### [YOUR TASK]
Set down exactly the lines from the first line of the records through the line that contains "based on the", and leave every picture out.
── PROVIDED DATA
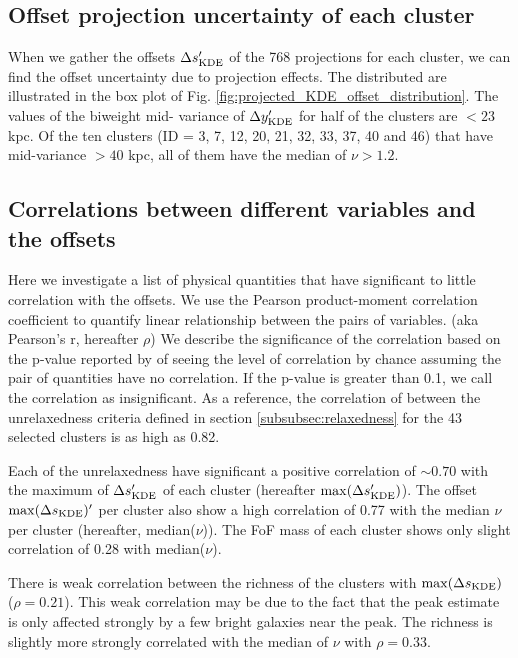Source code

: \subsection{Offset projection uncertainty of each cluster}
When we gather the offsets $\Delta s_{\rm KDE}'$ of the 
768 projections for each cluster,
we can find the offset uncertainty due to projection effects.
The distributed are illustrated in the box plot of Fig. 
\ref{fig:projected_KDE_offset_distribution}. The values of the biweight mid-
variance of $\Delta y_{\rm KDE}'$ for half of the clusters
are $< 23$ kpc. Of the ten clusters (ID = 3, 7, 12, 20, 21, 32, 33, 37, 40 and 46) 
that have mid-variance $ > 40$ kpc, all of them have the median of $\nu > 1.2$.
 
\subsection{Correlations between different variables and the offsets}

Here we investigate a list of physical quantities that have significant to little
correlation with the offsets. 
We use the Pearson product-moment correlation coefficient to quantify linear 
relationship between the pairs of variables. 
(aka Pearson's r,  hereafter $\rho$)
We describe the significance of the correlation 
based on the p-value reported by {} of seeing the level of 
correlation by chance assuming the pair of 
quantities have no correlation. If the p-value is greater than 0.1, we call the
correlation as insignificant.
As a reference, the correlation of between the 
unrelaxedness criteria defined in section \ref{subsubsec:relaxedness}
for the 43 selected clusters is as high as 0.82. 

Each of the unrelaxedness have significant a positive correlation of $\sim 0.70$
with the maximum of $\Delta s_{\rm KDE}'$ of each cluster
(hereafter $\max(\Delta s_{\rm KDE}')$).
The offset $\max(\Delta s_{\rm KDE})'$ per cluster also show a high
correlation of 0.77 with the median $\nu$ per cluster (hereafter,
median($\nu$)). The FoF mass of each cluster shows only slight correlation of 0.28 with 
 median($\nu$).

There is weak correlation between the richness of the
clusters with $\max(\Delta s_{\rm KDE})$ ($\rho = 0.21$). This weak correlation 
may be due to 
the fact that the peak estimate is only affected strongly by a few bright galaxies near 
the peak. The richness is slightly more strongly correlated with the median of $\nu$ 
with $\rho = 0.33$. 

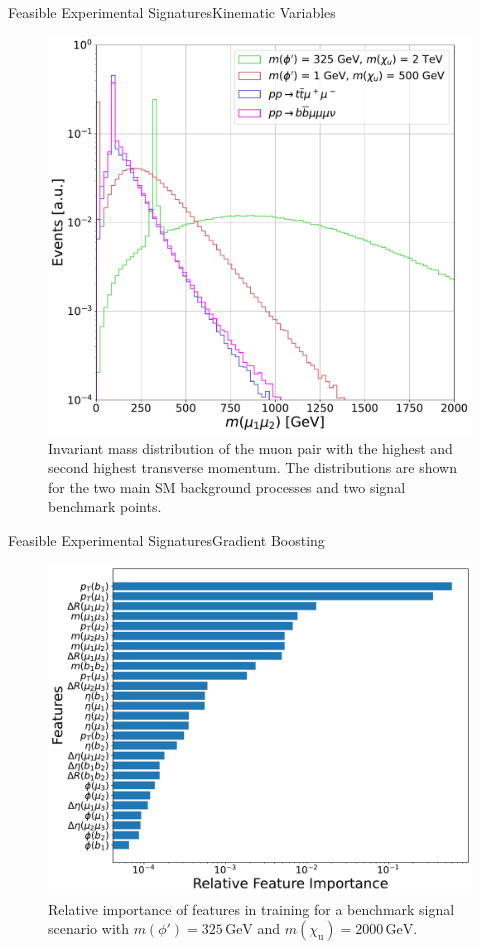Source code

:\documentclass{../bredelebeamer}
\begin{document}
\begin{frame}{Feasible Experimental Signatures}{Kinematic Variables}
	\begin{figure}
	\centering
	\includegraphics[width=.6\linewidth]{M_mu_1_2.pdf}
	\caption{Invariant mass distribution of the muon pair with the highest and second highest transverse momentum. The distributions are shown for the two main SM background processes and two signal benchmark points.\label{fig:_mu12}}
	\end{figure}
\end{frame}




\begin{frame}{Feasible Experimental Signatures}{Gradient Boosting}
	\begin{figure}
		\centering
		\includegraphics[width=.6\linewidth]{feature_importance.pdf}
		\caption{Relative importance of features in training for a benchmark signal scenario with $m(\phi')=325\, \mathrm{GeV}$ and $m(\chi_\mathrm{u})=2000\, \mathrm{GeV}$.}
		\label{fig:feature_importance}
	\end{figure}
	
\end{frame}
\end{document}
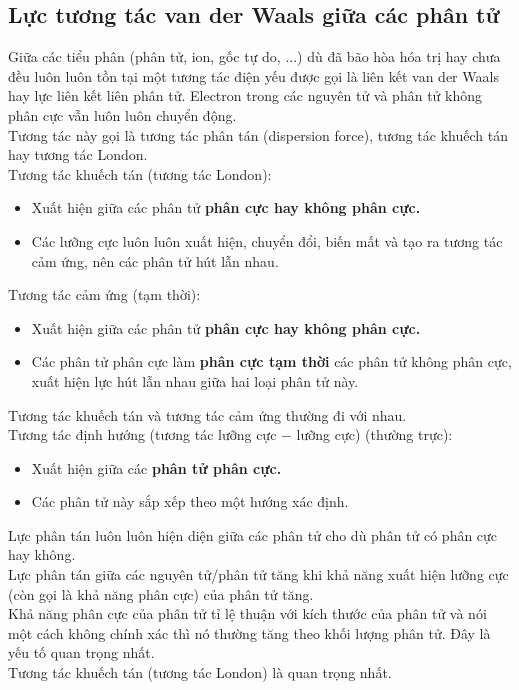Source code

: \subsection{Lực tương tác van der Waals giữa các phân tử}
Giữa các tiểu phân (phân tử, ion, gốc tự do, ...) dù đã bão hòa hóa trị hay chưa đều luôn luôn tồn tại một tương tác điện yếu được gọi là liên kết van der Waals hay lực liên kết liên phân tử.
Electron trong các nguyên tử và phân tử không phân cực vẫn luôn luôn chuyển động.\\
Tương tác này gọi là tương tác phân tán (dispersion force), tương tác khuếch tán hay tương tác London.\\
Tương tác khuếch tán (tương tác London):
\begin{itemize}
\item Xuất hiện giữa các phân tử \textbf{phân cực hay không phân cực.} 
\item Các lưỡng cực luôn luôn xuất hiện, chuyển đổi, biến mất và tạo ra tương tác cảm ứng, nên các phân tử hút lẫn nhau.
\end{itemize}
Tương tác cảm ứng (tạm thời):
\begin{itemize}
\item Xuất hiện giữa các phân tử \textbf{phân cực hay không phân cực.}
\item Các phân tử phân cực làm \textbf{phân cực tạm thời} các phân tử không phân cực, xuất hiện lực hút lẫn nhau giữa hai loại phân tử này.
\end{itemize}
Tương tác khuếch tán và tương tác cảm ứng thường đi với nhau.\\
Tương tác định hướng (tương tác lưỡng cực $-$ lưỡng cực) (thường trực):
\begin{itemize}
\item Xuất hiện giữa các \textbf{phân tử phân cực.}
\item Các phân tử này sắp xếp theo một hướng xác định.
\end{itemize}
Lực phân tán luôn luôn hiện diện giữa các phân tử cho dù phân tử có phân cực hay không.\\
Lực phân tán giữa các nguyên tử/phân tử tăng khi khả năng xuất hiện lưỡng cực (còn gọi là khả năng phân cực) của phân tử tăng.\\
Khả năng phân cực của phân tử tỉ lệ thuận với kích thước của phân tử và nói một cách không chính xác thì nó thường tăng theo khối lượng phân tử. Đây là yếu tố quan trọng nhất.\\
Tương tác khuếch tán (tương tác London) là quan trọng nhất.
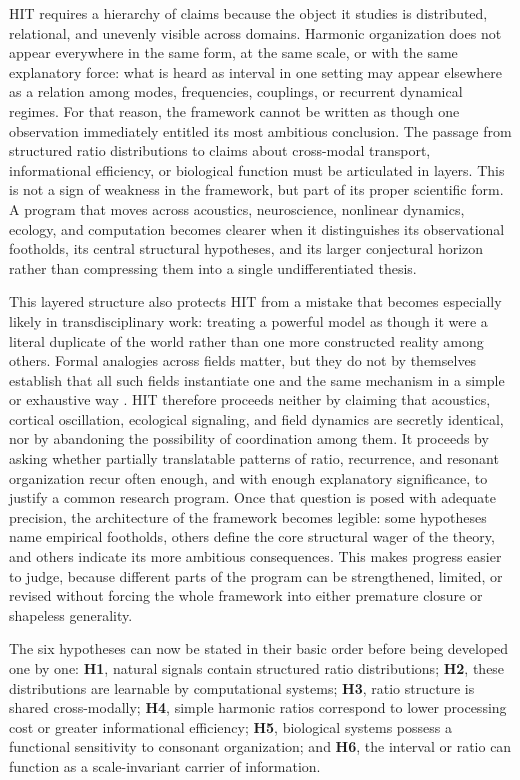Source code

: HIT requires a hierarchy of claims because the object it studies is distributed, relational, and unevenly visible across domains. Harmonic organization does not appear everywhere in the same form, at the same scale, or with the same explanatory force: what is heard as interval in one setting may appear elsewhere as a relation among modes, frequencies, couplings, or recurrent dynamical regimes. For that reason, the framework cannot be written as though one observation immediately entitled its most ambitious conclusion. The passage from structured ratio distributions to claims about cross-modal transport, informational efficiency, or biological function must be articulated in layers. This is not a sign of weakness in the framework, but part of its proper scientific form. A program that moves across acoustics, neuroscience, nonlinear dynamics, ecology, and computation becomes clearer when it distinguishes its observational footholds, its central structural hypotheses, and its larger conjectural horizon rather than compressing them into a single undifferentiated thesis.

This layered structure also protects HIT from a mistake that becomes especially likely in transdisciplinary work: treating a powerful model as though it were a literal duplicate of the world rather than one more constructed reality among others. Formal analogies across fields matter, but they do not by themselves establish that all such fields instantiate one and the same mechanism in a simple or exhaustive way \parencite{calvo_2006}. HIT therefore proceeds neither by claiming that acoustics, cortical oscillation, ecological signaling, and field dynamics are secretly identical, nor by abandoning the possibility of coordination among them. It proceeds by asking whether partially translatable patterns of ratio, recurrence, and resonant organization recur often enough, and with enough explanatory significance, to justify a common research program. Once that question is posed with adequate precision, the architecture of the framework becomes legible: some hypotheses name empirical footholds, others define the core structural wager of the theory, and others indicate its more ambitious consequences. This makes progress easier to judge, because different parts of the program can be strengthened, limited, or revised without forcing the whole framework into either premature closure or shapeless generality.

The six hypotheses can now be stated in their basic order before being developed one by one: \textbf{H1}, natural signals contain structured ratio distributions; \textbf{H2}, these distributions are learnable by computational systems; \textbf{H3}, ratio structure is shared cross-modally; \textbf{H4}, simple harmonic ratios correspond to lower processing cost or greater informational efficiency; \textbf{H5}, biological systems possess a functional sensitivity to consonant organization; and \textbf{H6}, the interval or ratio can function as a scale-invariant carrier of information.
────
### [WRITTEN REPLY]
Source code

: \subsection{Offset projection uncertainty of each cluster}
When we gather the offsets $\Delta s_{\rm KDE}'$ of the 
768 projections for each cluster,
we can find the offset uncertainty due to projection effects.
The distributed are illustrated in the box plot of Fig. 
\ref{fig:projected_KDE_offset_distribution}. The values of the biweight mid-
variance of $\Delta y_{\rm KDE}'$ for half of the clusters
are $< 23$ kpc. Of the ten clusters (ID = 3, 7, 12, 20, 21, 32, 33, 37, 40 and 46) 
that have mid-variance $ > 40$ kpc, all of them have the median of $\nu > 1.2$.
 
\subsection{Correlations between different variables and the offsets}

Here we investigate a list of physical quantities that have significant to little
correlation with the offsets. 
We use the Pearson product-moment correlation coefficient to quantify linear 
relationship between the pairs of variables. 
(aka Pearson's r,  hereafter $\rho$)
We describe the significance of the correlation 
based on the p-value reported by {} of seeing the level of 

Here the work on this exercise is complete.